Task statement: Check every line of the data for the word "move", and copy those that have it.

Data extracts:
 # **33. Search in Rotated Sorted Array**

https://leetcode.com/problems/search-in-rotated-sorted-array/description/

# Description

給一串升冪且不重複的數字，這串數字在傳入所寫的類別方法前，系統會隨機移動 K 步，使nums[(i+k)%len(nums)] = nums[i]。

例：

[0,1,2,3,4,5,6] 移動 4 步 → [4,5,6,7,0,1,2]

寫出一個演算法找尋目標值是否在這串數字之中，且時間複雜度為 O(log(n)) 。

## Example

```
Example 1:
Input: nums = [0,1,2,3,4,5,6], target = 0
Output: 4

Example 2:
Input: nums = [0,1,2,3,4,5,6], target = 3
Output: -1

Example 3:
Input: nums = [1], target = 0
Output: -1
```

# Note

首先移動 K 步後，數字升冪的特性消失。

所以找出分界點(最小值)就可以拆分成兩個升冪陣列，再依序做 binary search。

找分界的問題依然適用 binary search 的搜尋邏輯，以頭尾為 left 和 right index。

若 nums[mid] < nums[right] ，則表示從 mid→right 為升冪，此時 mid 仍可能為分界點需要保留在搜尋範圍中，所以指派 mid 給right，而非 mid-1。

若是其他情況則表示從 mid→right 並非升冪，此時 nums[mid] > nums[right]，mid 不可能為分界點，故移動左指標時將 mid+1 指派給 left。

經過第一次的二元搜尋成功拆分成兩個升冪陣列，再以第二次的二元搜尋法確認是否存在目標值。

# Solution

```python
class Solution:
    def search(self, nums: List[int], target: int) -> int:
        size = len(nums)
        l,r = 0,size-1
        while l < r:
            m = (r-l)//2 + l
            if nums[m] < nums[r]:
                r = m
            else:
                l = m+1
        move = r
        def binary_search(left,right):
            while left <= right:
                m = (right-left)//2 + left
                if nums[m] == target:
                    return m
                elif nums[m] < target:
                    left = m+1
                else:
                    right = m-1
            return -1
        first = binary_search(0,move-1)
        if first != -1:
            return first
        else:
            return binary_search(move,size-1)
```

Response to this task:
        move = r
        first = binary_search(0,move-1)
            return binary_search(move,size-1)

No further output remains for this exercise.